● Task instructions:
Below are some records; find each line that carries the word "从右往左看" and copy it.
● ● ● ● ●
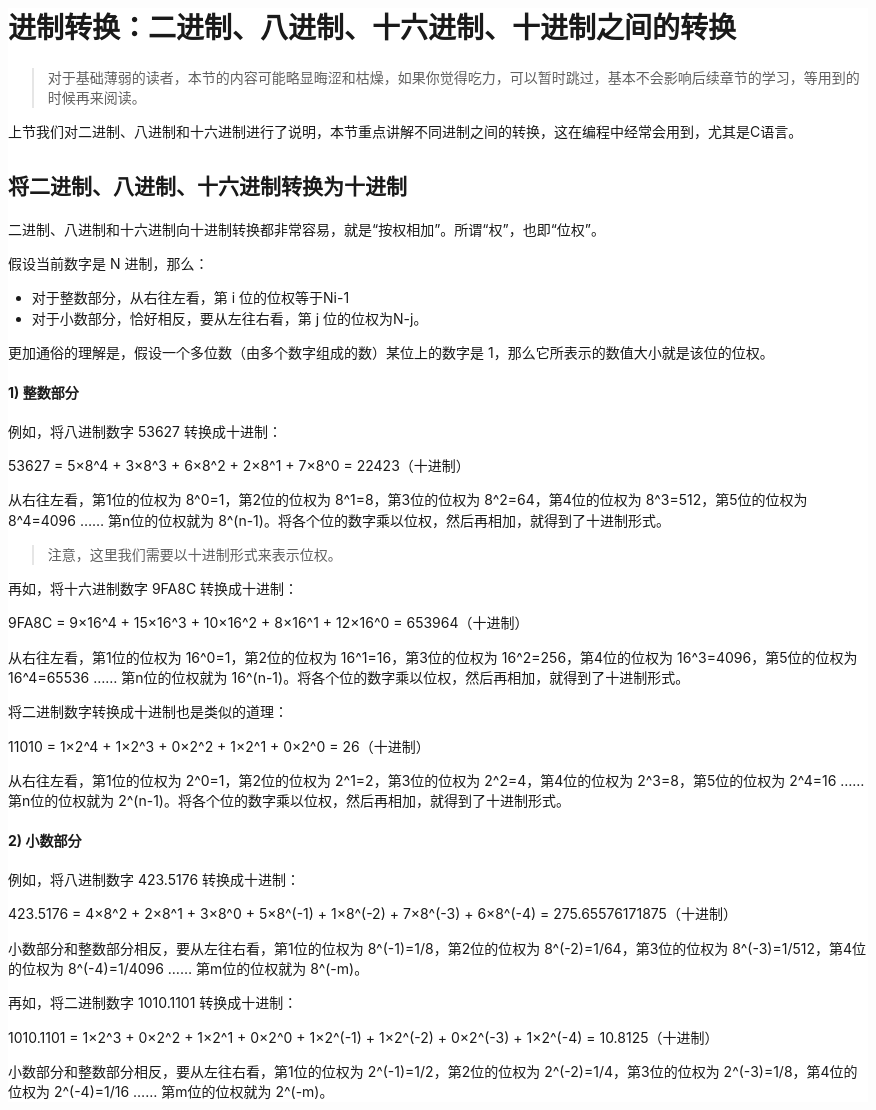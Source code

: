 # 进制转换：二进制、八进制、十六进制、十进制之间的转换

> 对于基础薄弱的读者，本节的内容可能略显晦涩和枯燥，如果你觉得吃力，可以暂时跳过，基本不会影响后续章节的学习，等用到的时候再来阅读。

上节我们对二进制、八进制和十六进制进行了说明，本节重点讲解不同进制之间的转换，这在编程中经常会用到，尤其是C语言。

## 将二进制、八进制、十六进制转换为十进制

二进制、八进制和十六进制向十进制转换都非常容易，就是“按权相加”。所谓“权”，也即“位权”。

假设当前数字是 N 进制，那么：

- 对于整数部分，从右往左看，第 i 位的位权等于Ni-1
- 对于小数部分，恰好相反，要从左往右看，第 j 位的位权为N-j。


更加通俗的理解是，假设一个多位数（由多个数字组成的数）某位上的数字是 1，那么它所表示的数值大小就是该位的位权。

#### 1) 整数部分

例如，将八进制数字 53627 转换成十进制：

53627 = 5×8^4 + 3×8^3 + 6×8^2 + 2×8^1 + 7×8^0 = 22423（十进制）

从右往左看，第1位的位权为 8^0=1，第2位的位权为 8^1=8，第3位的位权为 8^2=64，第4位的位权为 8^3=512，第5位的位权为 8^4=4096 …… 第n位的位权就为 8^(n-1)。将各个位的数字乘以位权，然后再相加，就得到了十进制形式。

> 注意，这里我们需要以十进制形式来表示位权。

再如，将十六进制数字 9FA8C 转换成十进制：

9FA8C = 9×16^4 + 15×16^3 + 10×16^2 + 8×16^1 + 12×16^0 = 653964（十进制）

从右往左看，第1位的位权为 16^0=1，第2位的位权为 16^1=16，第3位的位权为 16^2=256，第4位的位权为 16^3=4096，第5位的位权为 16^4=65536 …… 第n位的位权就为 16^(n-1)。将各个位的数字乘以位权，然后再相加，就得到了十进制形式。

将二进制数字转换成十进制也是类似的道理：

11010 = 1×2^4 + 1×2^3 + 0×2^2 + 1×2^1 + 0×2^0 = 26（十进制）

从右往左看，第1位的位权为 2^0=1，第2位的位权为 2^1=2，第3位的位权为 2^2=4，第4位的位权为 2^3=8，第5位的位权为 2^4=16 …… 第n位的位权就为 2^(n-1)。将各个位的数字乘以位权，然后再相加，就得到了十进制形式。

#### 2) 小数部分

例如，将八进制数字 423.5176 转换成十进制：

423.5176 = 4×8^2 + 2×8^1 + 3×8^0 + 5×8^(-1) + 1×8^(-2) + 7×8^(-3) + 6×8^(-4) = 275.65576171875（十进制）

小数部分和整数部分相反，要从左往右看，第1位的位权为 8^(-1)=1/8，第2位的位权为 8^(-2)=1/64，第3位的位权为 8^(-3)=1/512，第4位的位权为 8^(-4)=1/4096 …… 第m位的位权就为 8^(-m)。

再如，将二进制数字 1010.1101 转换成十进制：

1010.1101 = 1×2^3 + 0×2^2 + 1×2^1 + 0×2^0 + 1×2^(-1) + 1×2^(-2) + 0×2^(-3) + 1×2^(-4) = 10.8125（十进制）

小数部分和整数部分相反，要从左往右看，第1位的位权为 2^(-1)=1/2，第2位的位权为 2^(-2)=1/4，第3位的位权为 2^(-3)=1/8，第4位的位权为 2^(-4)=1/16 …… 第m位的位权就为 2^(-m)。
● ● ● ● ●
● Task solution:
- 对于整数部分，从右往左看，第 i 位的位权等于Ni-1
从右往左看，第1位的位权为 8^0=1，第2位的位权为 8^1=8，第3位的位权为 8^2=64，第4位的位权为 8^3=512，第5位的位权为 8^4=4096 …… 第n位的位权就为 8^(n-1)。将各个位的数字乘以位权，然后再相加，就得到了十进制形式。
从右往左看，第1位的位权为 16^0=1，第2位的位权为 16^1=16，第3位的位权为 16^2=256，第4位的位权为 16^3=4096，第5位的位权为 16^4=65536 …… 第n位的位权就为 16^(n-1)。将各个位的数字乘以位权，然后再相加，就得到了十进制形式。
从右往左看，第1位的位权为 2^0=1，第2位的位权为 2^1=2，第3位的位权为 2^2=4，第4位的位权为 2^3=8，第5位的位权为 2^4=16 …… 第n位的位权就为 2^(n-1)。将各个位的数字乘以位权，然后再相加，就得到了十进制形式。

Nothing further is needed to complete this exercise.